My life has felt much like a hurricane of late. The past 18 months has seemed like nothing more than the biggest storm of my life and I know it is not over. I feel like that stubborn native group of locals that have lived near the coast all their lives and have seen countless storms and no matter how bad the storm may be refuse to evacuate. In fact I’m the genius who even enjoys the going out into the storm and sitting on the beach and enjoying the wind and surf just before hand just because it feels good. Listening to the waves crash and hearing the wind, and watching the storm approach…though I may not be dumb enough to actually get into the surf, I feel like this time I fell off the peer while watching the storm approach…The hazard of being the local idiot.
I was fighting for a marriage that I realized was I was ready for but he was not. We were better off as friends. Sadly, along the way he realized how much he wanted the marriage after I was done…But it was too late for me. I had honestly been put the the ringer for far too long. I could not just bounce back again. Unfortunately, as life goes, I not only managed to just have a divorce to deal with…but my car decided to go completely out at the same time…you would say that’s not as big as a a divorce…but it stemmed from an issue within our marital problems. Another reason I wanted the divorce…Then because of the car issue I was written up at work for being late to work something that just never happens to me. I was floored.

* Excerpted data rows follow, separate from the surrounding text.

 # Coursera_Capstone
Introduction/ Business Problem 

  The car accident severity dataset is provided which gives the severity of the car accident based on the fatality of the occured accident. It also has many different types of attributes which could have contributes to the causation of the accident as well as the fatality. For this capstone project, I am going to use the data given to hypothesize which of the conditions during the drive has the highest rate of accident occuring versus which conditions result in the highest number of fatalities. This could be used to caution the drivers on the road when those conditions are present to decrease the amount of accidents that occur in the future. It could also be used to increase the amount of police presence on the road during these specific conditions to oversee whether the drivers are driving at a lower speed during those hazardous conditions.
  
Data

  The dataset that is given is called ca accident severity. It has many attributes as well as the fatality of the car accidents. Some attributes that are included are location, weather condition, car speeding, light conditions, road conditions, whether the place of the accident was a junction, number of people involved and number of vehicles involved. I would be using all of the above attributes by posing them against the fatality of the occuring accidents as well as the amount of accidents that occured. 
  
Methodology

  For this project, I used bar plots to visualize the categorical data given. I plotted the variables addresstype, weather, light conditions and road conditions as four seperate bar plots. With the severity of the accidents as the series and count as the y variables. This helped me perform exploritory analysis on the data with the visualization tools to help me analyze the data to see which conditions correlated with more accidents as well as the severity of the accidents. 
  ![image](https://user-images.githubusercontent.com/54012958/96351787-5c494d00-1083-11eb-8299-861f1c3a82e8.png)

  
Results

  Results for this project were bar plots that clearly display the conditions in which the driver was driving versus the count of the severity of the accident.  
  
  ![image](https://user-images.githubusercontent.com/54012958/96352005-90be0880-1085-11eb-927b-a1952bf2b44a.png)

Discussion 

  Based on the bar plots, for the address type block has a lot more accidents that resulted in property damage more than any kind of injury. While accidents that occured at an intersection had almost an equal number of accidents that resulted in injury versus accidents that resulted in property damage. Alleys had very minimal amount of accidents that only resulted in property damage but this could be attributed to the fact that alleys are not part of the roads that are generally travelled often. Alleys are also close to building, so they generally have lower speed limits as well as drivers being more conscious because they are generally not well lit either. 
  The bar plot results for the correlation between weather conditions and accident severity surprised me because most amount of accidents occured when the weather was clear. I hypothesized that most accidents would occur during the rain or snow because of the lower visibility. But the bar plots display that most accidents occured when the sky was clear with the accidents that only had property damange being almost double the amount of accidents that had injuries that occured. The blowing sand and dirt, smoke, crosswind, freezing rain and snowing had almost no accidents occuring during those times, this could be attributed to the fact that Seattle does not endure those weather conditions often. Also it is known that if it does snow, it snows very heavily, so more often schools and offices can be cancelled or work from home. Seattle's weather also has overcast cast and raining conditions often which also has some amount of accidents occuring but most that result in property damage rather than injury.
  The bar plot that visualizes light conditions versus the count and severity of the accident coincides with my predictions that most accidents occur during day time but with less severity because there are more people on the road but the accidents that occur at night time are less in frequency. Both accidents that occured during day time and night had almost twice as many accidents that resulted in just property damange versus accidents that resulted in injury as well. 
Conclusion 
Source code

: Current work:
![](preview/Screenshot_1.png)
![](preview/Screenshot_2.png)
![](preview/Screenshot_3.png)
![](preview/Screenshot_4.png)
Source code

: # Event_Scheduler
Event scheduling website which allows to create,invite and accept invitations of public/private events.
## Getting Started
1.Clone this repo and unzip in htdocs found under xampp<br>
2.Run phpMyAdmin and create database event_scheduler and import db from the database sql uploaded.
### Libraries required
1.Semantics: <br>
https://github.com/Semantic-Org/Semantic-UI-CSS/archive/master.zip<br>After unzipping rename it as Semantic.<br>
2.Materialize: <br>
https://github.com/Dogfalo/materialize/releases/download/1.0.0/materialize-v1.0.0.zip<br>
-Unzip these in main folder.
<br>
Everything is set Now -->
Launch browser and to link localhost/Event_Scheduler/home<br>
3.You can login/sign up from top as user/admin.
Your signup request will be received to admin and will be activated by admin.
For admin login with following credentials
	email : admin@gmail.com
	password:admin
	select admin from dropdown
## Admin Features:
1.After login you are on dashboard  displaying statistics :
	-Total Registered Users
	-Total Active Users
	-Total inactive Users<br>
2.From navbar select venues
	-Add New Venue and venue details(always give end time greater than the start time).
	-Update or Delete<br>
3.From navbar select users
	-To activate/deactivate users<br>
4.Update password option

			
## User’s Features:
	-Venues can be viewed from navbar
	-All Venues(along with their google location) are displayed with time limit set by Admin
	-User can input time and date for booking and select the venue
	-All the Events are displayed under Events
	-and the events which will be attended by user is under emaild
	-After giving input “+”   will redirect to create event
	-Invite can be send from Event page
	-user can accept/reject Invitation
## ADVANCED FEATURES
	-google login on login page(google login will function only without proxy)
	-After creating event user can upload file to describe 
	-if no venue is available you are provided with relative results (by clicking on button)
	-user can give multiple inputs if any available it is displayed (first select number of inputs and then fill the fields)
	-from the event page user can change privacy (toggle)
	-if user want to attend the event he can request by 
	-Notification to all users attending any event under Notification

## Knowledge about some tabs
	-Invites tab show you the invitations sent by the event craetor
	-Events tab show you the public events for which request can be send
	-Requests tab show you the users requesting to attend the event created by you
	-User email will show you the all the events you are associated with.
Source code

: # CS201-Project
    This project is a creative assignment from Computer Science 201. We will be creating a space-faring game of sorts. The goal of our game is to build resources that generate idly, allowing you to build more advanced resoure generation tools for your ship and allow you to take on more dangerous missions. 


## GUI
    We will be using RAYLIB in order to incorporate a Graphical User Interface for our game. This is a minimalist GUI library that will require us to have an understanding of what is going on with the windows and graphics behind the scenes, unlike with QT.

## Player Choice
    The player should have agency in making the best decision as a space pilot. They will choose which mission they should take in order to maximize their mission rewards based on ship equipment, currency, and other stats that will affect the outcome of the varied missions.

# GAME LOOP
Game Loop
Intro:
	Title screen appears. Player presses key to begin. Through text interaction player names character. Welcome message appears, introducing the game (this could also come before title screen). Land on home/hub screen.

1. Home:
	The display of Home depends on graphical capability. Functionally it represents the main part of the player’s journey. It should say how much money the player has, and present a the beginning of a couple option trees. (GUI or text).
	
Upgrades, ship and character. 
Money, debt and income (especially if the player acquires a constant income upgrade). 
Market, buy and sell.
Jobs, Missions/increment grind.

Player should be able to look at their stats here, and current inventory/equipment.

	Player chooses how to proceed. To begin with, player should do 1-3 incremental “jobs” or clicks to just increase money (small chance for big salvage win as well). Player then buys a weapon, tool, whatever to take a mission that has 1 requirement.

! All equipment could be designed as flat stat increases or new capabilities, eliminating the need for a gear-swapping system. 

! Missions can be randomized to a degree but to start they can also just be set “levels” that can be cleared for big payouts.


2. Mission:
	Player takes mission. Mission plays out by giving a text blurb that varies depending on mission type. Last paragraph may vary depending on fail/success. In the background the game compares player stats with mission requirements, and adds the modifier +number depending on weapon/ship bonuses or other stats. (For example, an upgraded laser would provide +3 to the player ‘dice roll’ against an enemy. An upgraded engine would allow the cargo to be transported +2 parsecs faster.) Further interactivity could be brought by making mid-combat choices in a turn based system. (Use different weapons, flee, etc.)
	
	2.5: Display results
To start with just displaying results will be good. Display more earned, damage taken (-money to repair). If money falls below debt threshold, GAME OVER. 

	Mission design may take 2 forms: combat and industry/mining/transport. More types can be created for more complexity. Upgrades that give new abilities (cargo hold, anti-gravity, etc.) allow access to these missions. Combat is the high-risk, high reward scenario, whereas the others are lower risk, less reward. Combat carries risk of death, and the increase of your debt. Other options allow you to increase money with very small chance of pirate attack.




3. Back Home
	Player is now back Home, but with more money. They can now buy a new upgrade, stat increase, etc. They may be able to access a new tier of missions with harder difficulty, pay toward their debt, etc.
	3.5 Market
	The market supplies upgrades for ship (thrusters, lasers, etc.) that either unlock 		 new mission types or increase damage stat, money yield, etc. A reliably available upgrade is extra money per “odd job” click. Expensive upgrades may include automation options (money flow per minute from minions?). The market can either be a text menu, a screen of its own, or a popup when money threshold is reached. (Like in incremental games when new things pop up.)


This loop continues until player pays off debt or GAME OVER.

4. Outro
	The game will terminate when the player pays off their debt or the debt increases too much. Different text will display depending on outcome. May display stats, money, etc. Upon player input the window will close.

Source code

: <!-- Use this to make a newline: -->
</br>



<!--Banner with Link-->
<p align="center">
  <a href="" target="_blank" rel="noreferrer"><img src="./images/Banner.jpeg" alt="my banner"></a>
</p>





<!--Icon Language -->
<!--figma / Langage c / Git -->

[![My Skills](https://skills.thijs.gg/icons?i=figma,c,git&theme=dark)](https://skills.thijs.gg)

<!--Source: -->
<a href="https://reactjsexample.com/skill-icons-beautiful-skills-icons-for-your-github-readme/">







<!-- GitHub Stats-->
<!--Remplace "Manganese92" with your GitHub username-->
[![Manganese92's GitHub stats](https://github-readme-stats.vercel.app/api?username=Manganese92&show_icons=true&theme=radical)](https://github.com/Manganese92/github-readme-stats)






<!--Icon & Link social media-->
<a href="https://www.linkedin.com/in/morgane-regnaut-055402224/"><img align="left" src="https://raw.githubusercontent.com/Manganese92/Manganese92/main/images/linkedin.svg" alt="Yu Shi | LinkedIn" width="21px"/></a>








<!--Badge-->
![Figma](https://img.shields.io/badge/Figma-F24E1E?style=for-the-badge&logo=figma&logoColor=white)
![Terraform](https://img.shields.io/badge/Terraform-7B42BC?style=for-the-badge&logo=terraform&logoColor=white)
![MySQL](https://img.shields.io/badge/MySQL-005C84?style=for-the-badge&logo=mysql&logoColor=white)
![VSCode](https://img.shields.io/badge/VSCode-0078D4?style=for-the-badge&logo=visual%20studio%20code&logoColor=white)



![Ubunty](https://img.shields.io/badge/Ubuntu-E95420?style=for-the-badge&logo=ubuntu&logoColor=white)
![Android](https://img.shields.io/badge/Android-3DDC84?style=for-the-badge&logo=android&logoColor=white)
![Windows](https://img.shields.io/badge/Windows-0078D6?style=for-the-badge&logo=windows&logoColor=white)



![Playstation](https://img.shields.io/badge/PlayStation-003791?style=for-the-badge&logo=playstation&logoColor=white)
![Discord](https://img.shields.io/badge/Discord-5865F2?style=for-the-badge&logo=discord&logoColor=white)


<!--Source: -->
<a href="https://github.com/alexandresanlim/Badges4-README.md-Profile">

One of my other co-workers had similar issues a few weeks before and called to say he would be late but he did not get written up. He even had to leave during the day to handle it. However, since I had an interview with a higher up that day and it may have had to be rescheduled and my boss happened to mention it I was written up. Again…I was floored. This was highly unusual and I was hurt. I felt like I was being betrayed. I wanted to cry out that I was being made an example out of when he nor the other co-worker were never written up for any of their times being late and that I followed procedures just as they had…but instead I owned it and kept my composure. I have learned that playing the blame game or crying doesn’t really solve much. It just causes my symptoms to flair up and I still have a problem to solve.
I was let go after I took leave from a surgery 2 weeks later under a really strange excuse; however, it did grant me the ability to still work within the organization because it was such a strange issue that seems to be just an issue with that client. My boss and co-workers still give me references and keep in contact which I appreciate. So, I honestly just believe that it is just because it is just the universe saying it is time for me to move on a begin working in my new field and take that new step. Though everything is still not final and I still have a ways to go, I will say that I will not life get me down, I am a fighter and I know that whatever He brings me to, He will bring me through…I have to believe that!